Some Days, Bipolar Wins*

…Though on other days it starts out feeling like Bipolar is going to win, and then it’s a draw, or then I win. But, you know. That doesn’t invalidate my title, I guess.

Monday was kind of, in many ways, one of those days for me. Yesterday was also kind of one of those days, though it was exacerbated by the fact that I couldn’t sleep on Monday night, took a sleeping pill at 3 AM, and woke up … um, kinda late.

Today started out feeling like a Bipolar Wins kind of day: I woke up at 8 AM, said, “F*** a bunch of life right now,” and went back to sleep, which is uncharacteristic.

Later (at 9:30, when it was too late to leave on time), I woke up again and berated myself about how I could have and should have gone to Wednesday class, and how I am never going to accomplish anything I am trying to accomplish because I’m apparently constitutionally incapable of being consistent, &c.

And then I read for a while (because that’s one of the things I can do even when I’m depressed) and then I got out of bed and took a bath and read in the bath for a while (because that’s another thing I can do even when I’m depressed) and then I decided to shove myself out the door and finish up the yard work that we started working on this weekend.

That felt like a small victory. When you’re really, really depressed, you can’t even shove yourself out the door. Sometimes, you can’t even shove yourself out of bed.

Anyway, while I was out there in the yard, chopping and bundling bits of the trees that Denis cut down because they were growing too close to the house and feeling sorry for or maybe about myself, something occurred to me:

Some days, Bipolar Wins, and that just kind of how it is, and that’s okay.

Right now, my goals feel a billion miles away. I’m not making it to ballet class on the schedule I “should” be. I’m only writing intermittently (but, on the other hand, wow, have I made some progress in the past month). I’m only sort of on top of the housework, which I guess is progress, actually?

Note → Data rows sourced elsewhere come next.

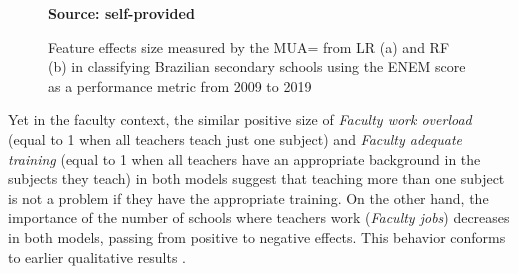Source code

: \begin{figure}[ht!]
\centering
\caption{\textmd{Feature effects size measured by the MUA= from LR (a) and RF (b) in classifying Brazilian secondary
schools using the ENEM score as a performance metric from 2009 to 2019}}
\label{fig:MUA_both_models}
\par\medskip\ABNTEXfontereduzida\selectfont\textbf{Source: self-provided}  
\par\medskip
\end{figure}


Yet in the faculty context, the similar positive size of \textit{Faculty work overload} (equal to 1 when all teachers teach just one subject) and \textit{Faculty adequate training} (equal to 1 when all teachers have an appropriate background in the subjects they teach) in both models suggest that teaching more than one subject is not a problem if they have the appropriate training. On the other hand, the importance of the number of schools where teachers work (\textit{Faculty jobs}) decreases in both models, passing from positive to negative effects. This behavior conforms to earlier qualitative results \cite{Barbosa_2013, Souza2020ODECENAL}.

A lot of the time, I wake up and think, “What’s the point?”

A lot of the time, I don’t want to go out into the world because my social persona is so, so very far from who I am right now.

A lot of the time, I’m frustrated by my own lack of forward momentum — or, well, of continuous forward momentum. Like, when I have moment, OMG, do I have momentum … but then when it goes away, it’s gone. For a while.

And then I have these moments of clarity and insight, these moments in which I understand that this is who I am, when I remember that trying to fight my own nature isn’t going to really solve the problem.

I can beat myself about the head with a stick all I want, but it isn’t really going to accomplish anything.

So often, resources written by people without Bipolar treat these moments of clarity as if they should, like, magically solve the problem — and I think that’s because, for a lot of non-Bipolar folks, they do.

Like, often, if you can identify and begin to understand a problem you’re experiencing, you can begin to solve it — but Bipolar Affective Disorder kind of doesn’t work that way.

This is where all that psychobabble about acceptance comes in handy (if not easily, because our minds like to resist things like that, and I think BPD affects cognition in ways that only increase that resistance).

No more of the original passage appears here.